I understand that, notwithstanding anything to contrary in this Deferral Election Form or in the Plan, to the extent permitted by Section 409A of the Code and any treasury regulations or other applicable guidance promulgated with respect thereto, the issuance or delivery of any Shares pursuant to this Deferral Election Form may be delayed if the Company reasonably anticipates that the issuance or delivery of the Shares will violate Federal securities laws or other applicable law; provided that delivery or issuance of the Shares shall be made at the earliest date at which the Company reasonably anticipates that such delivery or issuance will not cause a violation.
Subsequent Elections:
I understand that the Committee may permit me, pursuant to a subsequent deferral election, to further defer all of the amounts I have elected to defer pursuant to this Deferral Election Form, but that any such additional election shall be permitted only if and to the extent authorized by the Committee and, if permitted, shall be subject to such limitations and restrictions as the Committee may prescribe. Any such subsequent elections will be subject to the conditions set forth in Section 409A of the Code relating to subsequent elections, including the conditions that such subsequent elections (i) shall not take effect until at least 12 months after the date on which the subsequent election is made, (ii) shall provide for an additional deferral of the amounts subject to the subsequent election for a period of not less than five years from the date such amounts would otherwise have been settled and paid pursuant to the deferral election then in effect and (iii) must be made not less than 12 months before the date the Restricted Stock Units (and any dividend equivalents) would have been settled and paid pursuant to the deferral election then in effect. I further understand that if the Committee permits such subsequent election, any such subsequent election that I make will become irrevocable as of the deadline for making the subsequent election. If permitted, any such subsequent elections shall be made pursuant to a subsequent election form provided separately by the Company.
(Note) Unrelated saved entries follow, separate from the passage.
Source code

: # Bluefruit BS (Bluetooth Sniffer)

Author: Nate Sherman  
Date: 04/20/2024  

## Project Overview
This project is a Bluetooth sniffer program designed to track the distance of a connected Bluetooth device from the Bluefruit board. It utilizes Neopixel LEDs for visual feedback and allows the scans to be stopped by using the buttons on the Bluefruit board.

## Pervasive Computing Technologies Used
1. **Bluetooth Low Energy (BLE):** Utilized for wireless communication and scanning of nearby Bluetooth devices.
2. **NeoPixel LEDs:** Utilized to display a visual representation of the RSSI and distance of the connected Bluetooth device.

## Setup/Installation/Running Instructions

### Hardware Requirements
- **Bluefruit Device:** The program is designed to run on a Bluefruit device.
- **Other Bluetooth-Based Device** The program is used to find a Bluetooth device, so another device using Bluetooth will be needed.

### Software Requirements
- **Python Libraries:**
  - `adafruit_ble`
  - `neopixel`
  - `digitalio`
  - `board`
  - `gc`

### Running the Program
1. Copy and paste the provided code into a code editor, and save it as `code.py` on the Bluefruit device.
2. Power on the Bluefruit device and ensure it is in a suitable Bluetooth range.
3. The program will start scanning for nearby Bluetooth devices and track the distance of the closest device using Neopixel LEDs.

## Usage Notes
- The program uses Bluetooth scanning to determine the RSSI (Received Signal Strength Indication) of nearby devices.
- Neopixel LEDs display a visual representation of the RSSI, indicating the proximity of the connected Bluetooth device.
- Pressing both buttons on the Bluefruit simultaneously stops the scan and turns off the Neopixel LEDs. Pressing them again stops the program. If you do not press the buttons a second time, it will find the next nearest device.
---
SECTION 3 — ACKNOWLEDGEMENT AND AUTHORIZATION
I acknowledge and agree that I have received and reviewed a copy of the Plan and my award agreement and I hereby agree to defer payment of my Restricted Stock Units (and any related dividend equivalents) as indicated in Section 2 above and I understand that I relinquish any right to receive delivery of shares with respect to these Restricted Stock Units (and payment of any related dividend equivalents) until the date or event I elected above.
I understand that, except as otherwise provided in the following sentence, this Deferral Election Form must be filed with The Newport Group on or before the last day of the calendar year (or such earlier date as the Committee may prescribe) that precedes the calendar year in which the Restricted Stock Units are granted to me. Pursuant to transition relief under Section 409A of the Code, in 2008, I may elect to change the time of delivery of the Restricted Stock Units that are granted to me in 2008 (and payment of related dividend equivalents) by filing this Deferral Election Form with The Newport Group in 2008 on or prior to the deadline established by the Committee; provided, however that if my Restricted Stock Units (and any dividend equivalents) become vested in 2008 pursuant to Section 3 of my Restricted Stock Unit award agreement (or otherwise), any such deferral election made pursuant to transition relief in 2008 shall be void and of no effect to the extent it would cause an amount to be delivered or paid later than calendar year 2008. I further understand that the election I made in Section 2 above becomes irrevocable on the latest permitted date for filing this Deferral Election Form as described above and may not be accelerated, revoked or modified except as otherwise permitted under Section 409A of the Code, and the Plan.
I agree that my successors in interest and my assigns and all persons claiming under me shall, to the extent consistent with applicable law, be bound by the statements contained herein and by the provisions of the Plan as they now exist and as they may be amended from time to time.
I have read and understand this Deferral Election Form and hereby authorize the Company to take all actions indicated on this form.